Gece yarısı elde üç bölüm olduğu halde "Ulan İstanbul bitti" diye manşet açmak, ertesi gün kanaldan gelen yalanlamayı da sanki manşeti kendileri atmamış gibi duyurmak, Zaten sezon sonunda final yapacak dizi için "Karadayı bitiyor" diye tık avına çıkmak hep bu medyanın işleri. Hadi bunlar masumca internette çok okunmak için yapılan esnaf kurnazlığı ama insan hayatını hiçe sayarak saygısızlık etmek bu medyanın terk edemeyeceği, vazgeçemeyeceği en kötü huyu.

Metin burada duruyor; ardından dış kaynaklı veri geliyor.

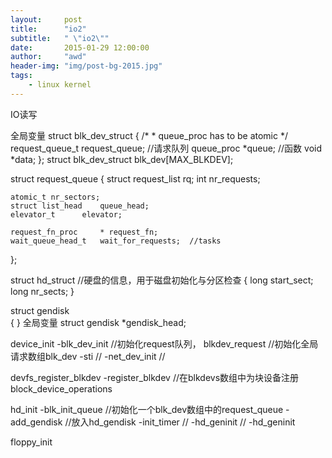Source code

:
 ```yaml
---
layout:     post
title:      "io2"
subtitle:   " \"io2\""
date:       2015-01-29 12:00:00
author:     "awd"
header-img: "img/post-bg-2015.jpg"
tags:
    - linux kernel
---
```

IO读写


全局变量
struct blk_dev_struct {
	/*
	 * queue_proc has to be atomic
	 */
	request_queue_t		request_queue;   	//请求队列
	queue_proc		*queue;			//函数
	void			*data;
};
struct blk_dev_struct blk_dev[MAX_BLKDEV];


struct request_queue
{
	struct request_list	rq;
	int nr_requests;

	atomic_t nr_sectors;
	struct list_head	queue_head;
	elevator_t		elevator;	

	request_fn_proc		* request_fn;
	wait_queue_head_t	wait_for_requests; 	//tasks 
};


struct hd_struct		//硬盘的信息，用于磁盘初始化与分区检查 
{
	long start_sect;
	long nr_sects;
}

struct gendisk			
{
}
全局变量
struct gendisk *gendisk_head;

device_init
	-blk_dev_init		//初始化request队列， blkdev_request
				//初始化全局请求数组blk_dev
	-sti			//
	-net_dev_init		//


devfs_register_blkdev
	-register_blkdev	//在blkdevs数组中为块设备注册block_device_operations


hd_init
	-blk_init_queue		//初始化一个blk_dev数组中的request_queue
	-add_gendisk		//放入hd_gendisk
	-init_timer		//
	-hd_geninit		//
		-hd_geninit



floppy_init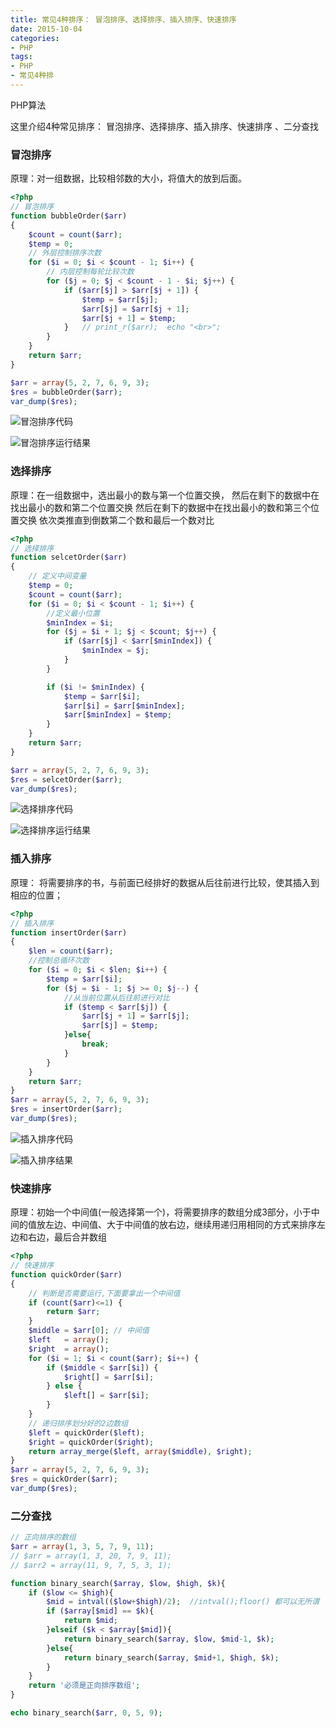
 ```yaml
---
title: 常见4种排序： 冒泡排序、选择排序、插入排序、快速排序
date: 2015-10-04
categories: 
- PHP
tags:
- PHP
- 常见4种排
---
```

PHP算法

这里介绍4种常见排序： 冒泡排序、选择排序、插入排序、快速排序 、二分查找

<!-- more -->

### 冒泡排序

原理：对一组数据，比较相邻数的大小，将值大的放到后面。

``` php
<?php
// 冒泡排序
function bubbleOrder($arr)
{
    $count = count($arr);
    $temp = 0;
    // 外层控制排序次数
    for ($i = 0; $i < $count - 1; $i++) {
        // 内层控制每轮比较次数
        for ($j = 0; $j < $count - 1 - $i; $j++) {
            if ($arr[$j] > $arr[$j + 1]) {
                $temp = $arr[$j];
                $arr[$j] = $arr[$j + 1];
                $arr[$j + 1] = $temp;
            }   // print_r($arr);  echo "<br>";
        }
    }
    return $arr;
}

$arr = array(5, 2, 7, 6, 9, 3);
$res = bubbleOrder($arr);
var_dump($res);
```

![冒泡排序代码](/img/interview/algorithm/sort/冒泡排序_01.png "冒泡排序代码")

![冒泡排序运行结果](/img/interview/algorithm/sort/冒泡排序_02.png "冒泡排序运行结果")

### 选择排序

原理：在一组数据中，选出最小的数与第一个位置交换，
​     然后在剩下的数据中在找出最小的数和第二个位置交换
​     然后在剩下的数据中在找出最小的数和第三个位置交换
​     依次类推直到倒数第二个数和最后一个数对比

```php
<?php
// 选择排序
function selcetOrder($arr)
{
    // 定义中间变量
    $temp = 0;
    $count = count($arr);
    for ($i = 0; $i < $count - 1; $i++) {
        //定义最小位置
        $minIndex = $i;
        for ($j = $i + 1; $j < $count; $j++) {
            if ($arr[$j] < $arr[$minIndex]) {
                $minIndex = $j;
            }
        }

        if ($i != $minIndex) {
            $temp = $arr[$i];
            $arr[$i] = $arr[$minIndex];
            $arr[$minIndex] = $temp;
        }
    }
    return $arr;
}

$arr = array(5, 2, 7, 6, 9, 3);
$res = selcetOrder($arr);
var_dump($res);
```

![选择排序代码](/img/interview/algorithm/sort/选择排序_01.png "选择排序代码")

![选择排序运行结果](/img/interview/algorithm/sort/选择排序_02.png "选择排序运行结果")

### 插入排序

原理： 将需要排序的书，与前面已经排好的数据从后往前进行比较，使其插入到相应的位置；

```php
<?php
// 插入排序
function insertOrder($arr)
{
    $len = count($arr);
    //控制总循环次数
    for ($i = 0; $i < $len; $i++) {
        $temp = $arr[$i];
        for ($j = $i - 1; $j >= 0; $j--) {
            //从当前位置从后往前进行对比
            if ($temp < $arr[$j]) {
                $arr[$j + 1] = $arr[$j];
                $arr[$j] = $temp;
            }else{
                break;
            }
        }
    }
    return $arr;
}
$arr = array(5, 2, 7, 6, 9, 3);
$res = insertOrder($arr);
var_dump($res);
```

![插入排序代码](/img/interview/algorithm/sort/插入排序_01.png "插入排序代码")

![插入排序结果](/img/interview/algorithm/sort/插入排序_02.png "插入排序运行结果")

### 快速排序

原理：初始一个中间值(一般选择第一个)，将需要排序的数组分成3部分，小于中间的值放左边、中间值、大于中间值的放右边，继续用递归用相同的方式来排序左边和右边，最后合并数组

```php
<?php
// 快速排序
function quickOrder($arr)
{
    // 判断是否需要运行,下面要拿出一个中间值
    if (count($arr)<=1) {
        return $arr;
    }
    $middle = $arr[0]; // 中间值
    $left   = array();
    $right  = array();
    for ($i = 1; $i < count($arr); $i++) {
        if ($middle < $arr[$i]) {
            $right[] = $arr[$i];
        } else {
            $left[] = $arr[$i];
        }
    }
    // 递归排序划分好的2边数组
    $left = quickOrder($left);
    $right = quickOrder($right);
    return array_merge($left, array($middle), $right);
}
$arr = array(5, 2, 7, 6, 9, 3);
$res = quickOrder($arr);
var_dump($res);
```

### 二分查找

```php
// 正向排序的数组
$arr = array(1, 3, 5, 7, 9, 11);
// $arr = array(1, 3, 20, 7, 9, 11);
// $arr2 = array(11, 9, 7, 5, 3, 1);

function binary_search($array, $low, $high, $k){
    if ($low <= $high){
        $mid = intval(($low+$high)/2);  //intval();floor() 都可以无所谓
        if ($array[$mid] == $k){
            return $mid;
        }elseif ($k < $array[$mid]){
            return binary_search($array, $low, $mid-1, $k);
        }else{
            return binary_search($array, $mid+1, $high, $k);
        }
    }
    return '必须是正向排序数组';
}

echo binary_search($arr, 0, 5, 9);
```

Azalarak hızla yok olmalarını umuyoruz. Özetle Magazin batağından kurtulamayan eski medya hem dedikoduyu çıkarıyor hem de aldığı ayarı manşetten arsızca duyuruyor. Biz de aval aval tıklıyor, yayıyor tıpkı Beren saat'in söylediği gibi suça ortak oluyoruz.
İşte son olarak hakkında çıkarılan ve leş biir üslupla sündürülen "hamilelik" ve "tüp bebek tedavisi görüyor" haberlerine Beren Saat'in Instagram hesabından verdiği yanıt. Kime yanıt? Anlayana..
"Dedikoduyu çekiştirerek uzatmak, üstüne mutlaka süslemeler yapmak, adını bomba haberle değiştirip legalize etmek, yakın sayılan insanların bile dürüstçe bana sormak yerine dedikoduları duymayı beklemesi artık kabak tadı verdi.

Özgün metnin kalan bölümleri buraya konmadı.